_WORK ITEM_. Retrieve all lines below that have the string "cite".
━━━━━━━━━━━━━━━━━━━━━━━━━━━━━━
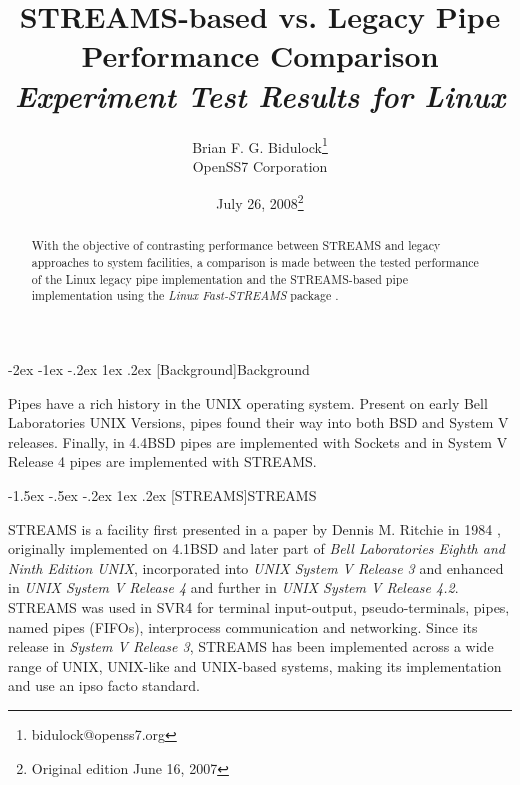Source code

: \documentclass[letterpaper,final,notitlepage,twocolumn,10pt,twoside]{article}
\makeatletter
\let\large = \normalsize
\let\normalsize = \small
\let\small = \footnotesize
\let\footnotesize = \scriptsize
\let\scriptsize = \tiny
\renewcommand\section{\@startsection {section}{1}{\z@}%
                                   {-2ex \@plus -1ex \@minus -.2ex}%
                                   {1ex \@plus .2ex}%
                                   {\normalfont\large\bfseries}}
\renewcommand\subsection{\@startsection{subsection}{2}{\z@}%
                                     {-1.5ex \@plus -.5ex \@minus -.2ex}%
                                     {1ex \@plus .2ex}%
                                     {\normalfont\normalsize\bfseries}}
\makeatother
\begin{document}

\title{STREAMS-based vs. Legacy Pipe Performance Comparison\\[0.5ex]
	{\large \textsl{Experiment Test Results for Linux}}}
\author{Brian F. G. Bidulock\thanks{bidulock@openss7.org}\\
	OpenSS7 Corporation}
\date{July 26, 2008\thanks{Original edition June 16, 2007}}
\maketitle

\begin{abstract}
With the objective of contrasting performance between STREAMS and legacy approaches to system
facilities, a comparison is made between the tested performance of the Linux legacy pipe
implementation and the STREAMS-based pipe
implementation using the \textsl{Linux Fast-STREAMS} package \cite[]{LfS}.
\end{abstract}


\section[Background]{Background}

Pipes have a rich history in the UNIX operating system.  Present on early Bell Laboratories UNIX
Versions, pipes found their way into both BSD and System V releases.  Finally, in 4.4BSD pipes are
implemented with Sockets and in System V Release 4 pipes are implemented with STREAMS.

\subsection[STREAMS]{STREAMS}

STREAMS is a facility first presented in a paper by Dennis M. Ritchie in 1984 \cite[]{Ritchie84},
originally implemented on 4.1BSD and later part of \textsl{Bell Laboratories Eighth and Ninth Edition UNIX},
incorporated into \textsl{UNIX System V Release 3} and enhanced in \textsl{UNIX System V Release 4}
and further in \textsl{UNIX System V Release 4.2}.  STREAMS was used in SVR4 for terminal
input-output, pseudo-terminals, pipes, named pipes (FIFOs), interprocess communication and
networking.  Since its release in
\textsl{System V Release 3}, STREAMS has been implemented across a wide range of UNIX, UNIX-like and
UNIX-based systems, making its implementation and use an ipso facto standard.
\end{document}
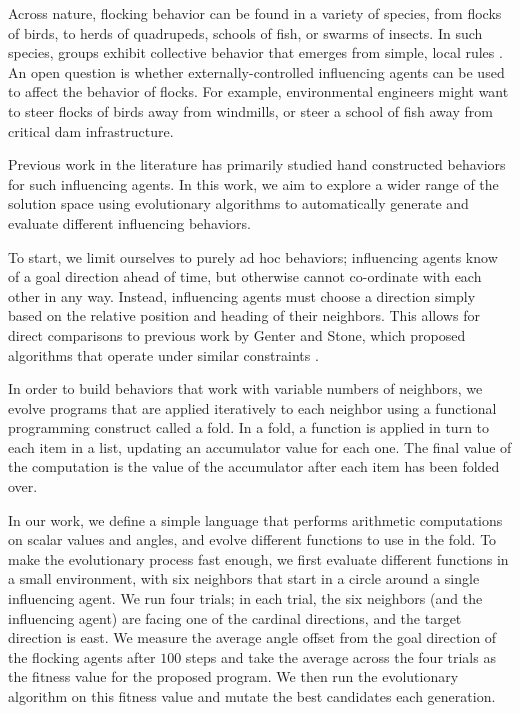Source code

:Across nature, flocking behavior can be found in a variety of species, from 
flocks of birds, to herds of quadrupeds, schools of fish, or swarms of insects.
In such species, groups exhibit collective behavior that emerges from simple, 
local rules \cite{sumpter2010collective}.
An open question is whether externally-controlled influencing agents can be 
used to affect the behavior of flocks.
For example, environmental engineers might want to steer flocks of birds away 
from windmills, or steer a school of fish away from critical dam
infrastructure.

Previous work in the literature has primarily studied hand constructed
behaviors for such influencing agents.
In this work, we aim to explore a wider range of the solution space using
evolutionary algorithms to automatically generate and evaluate different
influencing behaviors.

To start, we limit ourselves to purely ad hoc behaviors; influencing agents
know of a goal direction ahead of time, but otherwise cannot co-ordinate with
each other in any way.
Instead, influencing agents must choose a direction simply based on the relative
position and heading of their neighbors.
This allows for direct comparisons to previous work by Genter and Stone, which
proposed algorithms that operate under similar constraints
\cite{genter2013backsearch, genter2013visionstationary,
genter2014neighborsorientherd, genter2015placement,
genter2016facegoalfacecurrent, genter201612steplookahead, genterthesis}.

In order to build behaviors that work with variable numbers of neighbors, we
evolve programs that are applied iteratively to each neighbor using
a functional programming construct called a fold.
In a fold, a function is applied in turn to each item in a list, updating an
accumulator value for each one.
The final value of the computation is the value of the accumulator after each
item has been folded over.

In our work, we define a simple language that performs arithmetic computations
on scalar values and angles, and evolve different functions to use in the fold.
To make the evolutionary process fast enough, we first evaluate different
functions in a small environment, with six neighbors that start in a circle
around a single influencing agent.
We run four trials; in each trial, the six neighbors (and the influencing agent)
are facing one of the cardinal directions, and the target direction is east.
We measure the average angle offset from the goal direction of the flocking
agents after $100$ steps and take the average across the four trials as the
fitness value for the proposed program.
We then run the evolutionary algorithm on this fitness value and mutate the
best candidates each generation.

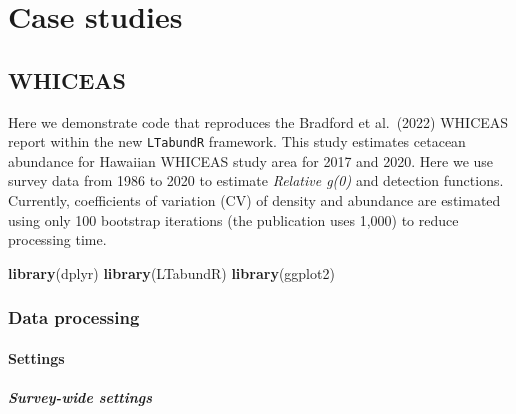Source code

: \documentclass[
]{book}
\newenvironment{Shaded}{\begin{snugshade}}{\end{snugshade}}
\newcommand{\KeywordTok}[1]{\textcolor[rgb]{0.13,0.29,0.53}{\textbf{#1}}}
\newcommand{\NormalTok}[1]{#1}
\begin{document}
\hypertarget{part-case-studies}{%
\part{Case studies}\label{part-case-studies}}

\hypertarget{whiceas}{%
\chapter{WHICEAS}\label{whiceas}}

Here we demonstrate code that reproduces the Bradford et al.~(2022) WHICEAS report within the new \texttt{LTabundR} framework. This study estimates cetacean abundance for Hawaiian WHICEAS study area for 2017 and 2020. Here we use survey data from 1986 to 2020 to estimate \emph{Relative g(0)} and detection functions. Currently, coefficients of variation (CV) of density and abundance are estimated using only 100 bootstrap iterations (the publication uses 1,000) to reduce processing time.

\begin{Shaded}
\begin{Highlighting}[]
\KeywordTok{library}\NormalTok{(dplyr)}
\KeywordTok{library}\NormalTok{(LTabundR)}
\KeywordTok{library}\NormalTok{(ggplot2)}
\end{Highlighting}
\end{Shaded}

\hypertarget{data-processing}{%
\section*{Data processing}\label{data-processing}}

\hypertarget{settings-1}{%
\subsection*{Settings}\label{settings-1}}

\hypertarget{survey-wide-settings-2}{%
\subsubsection*{Survey-wide settings}\label{survey-wide-settings-2}}
\end{document}
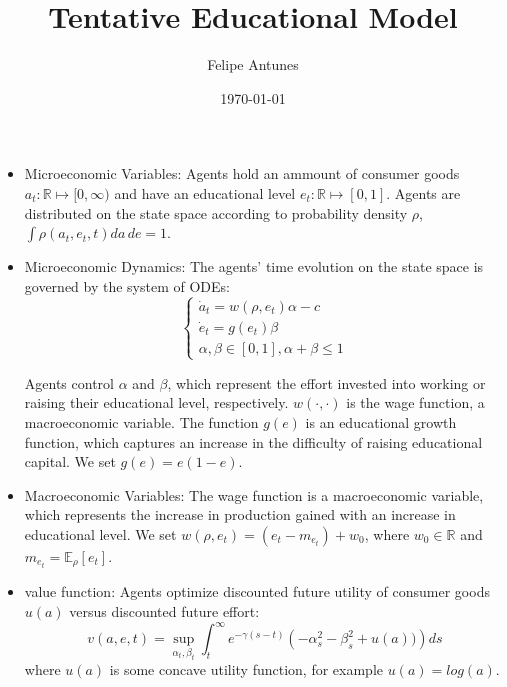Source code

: \documentclass{article}
\title{Tentative Educational Model}
\author{Felipe Antunes}
\date{\today}
\begin{document}
\maketitle

\begin{itemize}
    \item Microeconomic Variables: Agents hold an ammount of consumer goods $a_t:\mathbb{R} \mapsto [0,\infty)$ and have an educational level $e_t: \mathbb{R} \mapsto [0,1]$. 
    Agents are distributed on the state space according to probability density $\rho$, $\int \rho(a_t, e_t, t) da\, de = 1$.
    \item Microeconomic Dynamics: The agents' time evolution on the state space is governed by the system of ODEs:
    \begin{equation}
        \begin{cases}
            \dot a_t = w(\rho, e_t)\alpha - c \\
            \dot e_t = g(e_t)\beta \\
            \alpha, \beta \in [0,1], \alpha + \beta \leq 1
        \end{cases}
    \end{equation}

    Agents control $\alpha$ and $\beta$, which represent the effort invested into working or raising their educational level, respectively. $w(\cdot, \cdot)$ is the wage function,
    a macroeconomic variable. The function $g(e)$ is an educational growth function, which captures an increase in the difficulty of raising educational capital. We set  
    $g(e) = e(1-e)$.
    \item Macroeconomic Variables: The wage function is a macroeconomic variable, which represents the increase in production gained with an increase in educational level.
    We set $w(\rho, e_t) = (e_t - m_{e_t}) + w_0$, where $w_0 \in \mathbb{R}$ and $m_{e_t} = \mathbb{E}_\rho [e_t]$.
    \item value function: Agents optimize discounted future utility of consumer goods $u(a)$ versus discounted future effort:
    \begin{equation}
        v(a,e,t) = \sup_{\alpha_t, \beta_t} \int_t^\infty e^{- \gamma (s - t)} \left( - \alpha_s^2 - \beta_s^2 + u(a)) \right) ds
    \end{equation}
    where $u(a)$ is some concave utility function, for example $u(a) = log(a)$.


\end{itemize}
\end{document}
━━━━━━━━━━━━━━━━━━━━━━━━━━━━━━
_RESULT OF THIS TASK_.
implementation using the \textsl{Linux Fast-STREAMS} package \cite[]{LfS}.
STREAMS is a facility first presented in a paper by Dennis M. Ritchie in 1984 \cite[]{Ritchie84},
local rules \cite{sumpter2010collective}.
\cite{genter2013backsearch, genter2013visionstationary,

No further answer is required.